=== About this task ===
Filter these records by the string "restart", copying each line that holds it.

(Plain-text document sources)
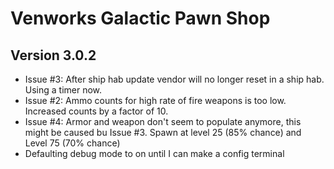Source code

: # Venworks Galactic Pawn Shop

## Version 3.0.2
- Issue #3: After ship hab update vendor will no longer reset in a ship hab. Using a timer now. 
- Issue #2: Ammo counts for high rate of fire weapons is too low. Increased counts by a factor of 10.
- Issue #4: Armor and weapon don't seem to populate anymore, this might be caused bu Issue #3. Spawn at level 25 (85% chance) and Level 75 (70% chance)
- Defaulting debug mode to on until I can make a config terminal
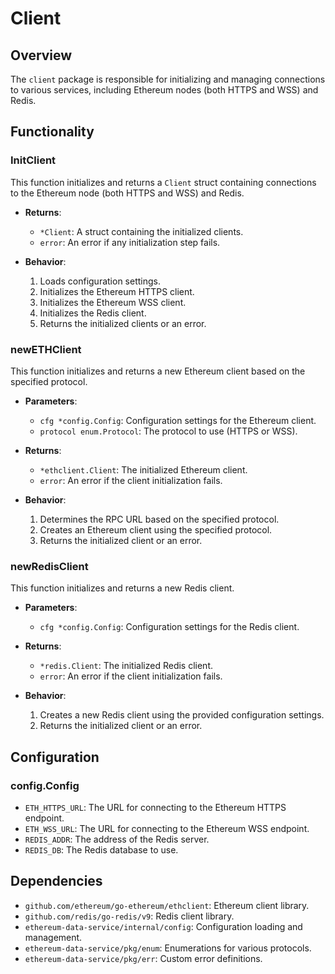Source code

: # Client 

## Overview

The `client` package is responsible for initializing and managing connections to various services, including Ethereum nodes (both HTTPS and WSS) and Redis.

## Functionality

### InitClient

This function initializes and returns a `Client` struct containing connections to the Ethereum node (both HTTPS and WSS) and Redis.

- **Returns**:
  - `*Client`: A struct containing the initialized clients.
  - `error`: An error if any initialization step fails.

- **Behavior**:
  1. Loads configuration settings.
  2. Initializes the Ethereum HTTPS client.
  3. Initializes the Ethereum WSS client.
  4. Initializes the Redis client.
  5. Returns the initialized clients or an error.

### newETHClient

This function initializes and returns a new Ethereum client based on the specified protocol.

- **Parameters**:
  - `cfg *config.Config`: Configuration settings for the Ethereum client.
  - `protocol enum.Protocol`: The protocol to use (HTTPS or WSS).

- **Returns**:
  - `*ethclient.Client`: The initialized Ethereum client.
  - `error`: An error if the client initialization fails.

- **Behavior**:
  1. Determines the RPC URL based on the specified protocol.
  2. Creates an Ethereum client using the specified protocol.
  3. Returns the initialized client or an error.

### newRedisClient

This function initializes and returns a new Redis client.

- **Parameters**:
  - `cfg *config.Config`: Configuration settings for the Redis client.

- **Returns**:
  - `*redis.Client`: The initialized Redis client.
  - `error`: An error if the client initialization fails.

- **Behavior**:
  1. Creates a new Redis client using the provided configuration settings.
  2. Returns the initialized client or an error.

## Configuration

### config.Config

- `ETH_HTTPS_URL`: The URL for connecting to the Ethereum HTTPS endpoint.
- `ETH_WSS_URL`: The URL for connecting to the Ethereum WSS endpoint.
- `REDIS_ADDR`: The address of the Redis server.
- `REDIS_DB`: The Redis database to use.

## Dependencies

- `github.com/ethereum/go-ethereum/ethclient`: Ethereum client library.
- `github.com/redis/go-redis/v9`: Redis client library.
- `ethereum-data-service/internal/config`: Configuration loading and management.
- `ethereum-data-service/pkg/enum`: Enumerations for various protocols.
- `ethereum-data-service/pkg/err`: Custom error definitions.

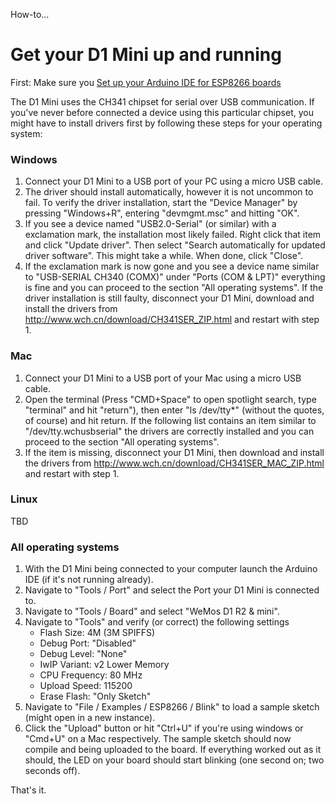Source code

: How-to...
# Get your D1 Mini up and running

First: Make sure you [Set up your Arduino IDE for ESP8266 boards](./001%20-%20Set%20up%20IDE%20for%20ESP8266.md)

The D1 Mini uses the CH341 chipset for serial over USB communication. If you've never before connected a device using this particular chipset, you might have to install drivers first by following these steps for your operating system:

### Windows
1. Connect your D1 Mini to a USB port of your PC using a micro USB cable.
2. The driver should install automatically, however it is not uncommon to fail. To verify the driver installation, start the "Device Manager" by pressing "Windows+R", entering "devmgmt.msc" and hitting "OK".
3. If you see a device named "USB2.0-Serial" (or similar) with a exclamation mark, the installation most likely failed. Right click that item and click "Update driver". Then select "Search automatically for updated driver software". This might take a while. When done, click "Close".
4. If the exclamation mark is now gone and you see a device name similar to "USB-SERIAL CH340 (COMX)" under "Ports (COM & LPT)" everything is fine and you can proceed to the section "All operating systems". If the driver installation is still faulty, disconnect your D1 Mini, download and install the drivers from http://www.wch.cn/download/CH341SER_ZIP.html and restart with step 1.

### Mac
1. Connect your D1 Mini to a USB port of your Mac using a micro USB cable.
2. Open the terminal (Press "CMD+Space" to open spotlight search, type "terminal" and hit "return"), then enter "ls /dev/tty*" (without the quotes, of course) and hit return. If the following list contains an item similar to "/dev/tty.wchusbserial" the drivers are correctly installed and you can proceed to the section "All operating systems".
3. If the item is missing, disconnect your D1 Mini, then download and install the drivers from http://www.wch.cn/download/CH341SER_MAC_ZIP.html and restart with step 1.

### Linux
TBD

### All operating systems
1. With the D1 Mini being connected to your computer launch the Arduino IDE (if it's not running already).
2. Navigate to "Tools / Port" and select the Port your D1 Mini is connected to.
3. Navigate to "Tools / Board" and select "WeMos D1 R2 & mini".
4. Navigate to "Tools" and verify (or correct) the following settings
	- Flash Size: 4M (3M SPIFFS)
	- Debug Port: "Disabled"
	- Debug Level: "None"
	- IwIP Variant: v2 Lower Memory
	- CPU Frequency: 80 MHz
	- Upload Speed: 115200
	- Erase Flash: "Only Sketch"
5. Navigate to "File / Examples / ESP8266 / Blink" to load a sample sketch (might open in a new instance).
6. Click the "Upload" button or hit "Ctrl+U" if you're using windows or "Cmd+U" on a Mac respectively. The sample sketch should now compile and being uploaded to the board. If everything worked out as it should, the LED on your board should start blinking (one second on; two seconds off).

That's it. 
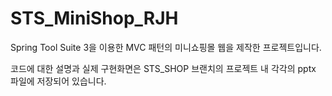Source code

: # STS_MiniShop_RJH
Spring Tool Suite 3을 이용한 MVC 패턴의 미니쇼핑몰 웹을 제작한 프로젝트입니다.

코드에 대한 설명과 실제 구현화면은 STS_SHOP 브랜치의 프로젝트 내 각각의 pptx 파일에 저장되어 있습니다.
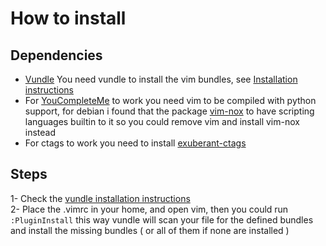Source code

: # How to install

## Dependencies

- [Vundle][vundle]
  You need vundle to install the vim bundles, see [Installation instructions][vundle-installation]
- For [YouCompleteMe][you-complete-me] to work you need vim to be compiled with python support, for debian i found
  that the package [vim-nox][vim-nox] to have scripting languages builtin to it so you could remove vim and install
  vim-nox instead
- For ctags to work you need to install [exuberant-ctags][exuberant-ctags]

## Steps

1- Check the [vundle installation instructions][vundle-installation]  
2- Place the .vimrc in your home, and open vim, then you could run `:PluginInstall` this way vundle will scan your
file for the defined bundles and install the missing bundles ( or all of them if none are installed )  

[vundle]:https://github.com/gmarik/Vundle.vim
[vundle-installation]: https://github.com/gmarik/Vundle.vim#quick-start
[you-complete-me]: https://github.com/Valloric/YouCompleteMe
[vim-nox]: https://packages.debian.org/squeeze/vim-nox
[exuberant-ctags]: https://packages.debian.org/squeeze/exuberant-ctags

=== Answer to this exercise ===
4. If the exclamation mark is now gone and you see a device name similar to "USB-SERIAL CH340 (COMX)" under "Ports (COM & LPT)" everything is fine and you can proceed to the section "All operating systems". If the driver installation is still faulty, disconnect your D1 Mini, download and install the drivers from http://www.wch.cn/download/CH341SER_ZIP.html and restart with step 1.
3. If the item is missing, disconnect your D1 Mini, then download and install the drivers from http://www.wch.cn/download/CH341SER_MAC_ZIP.html and restart with step 1.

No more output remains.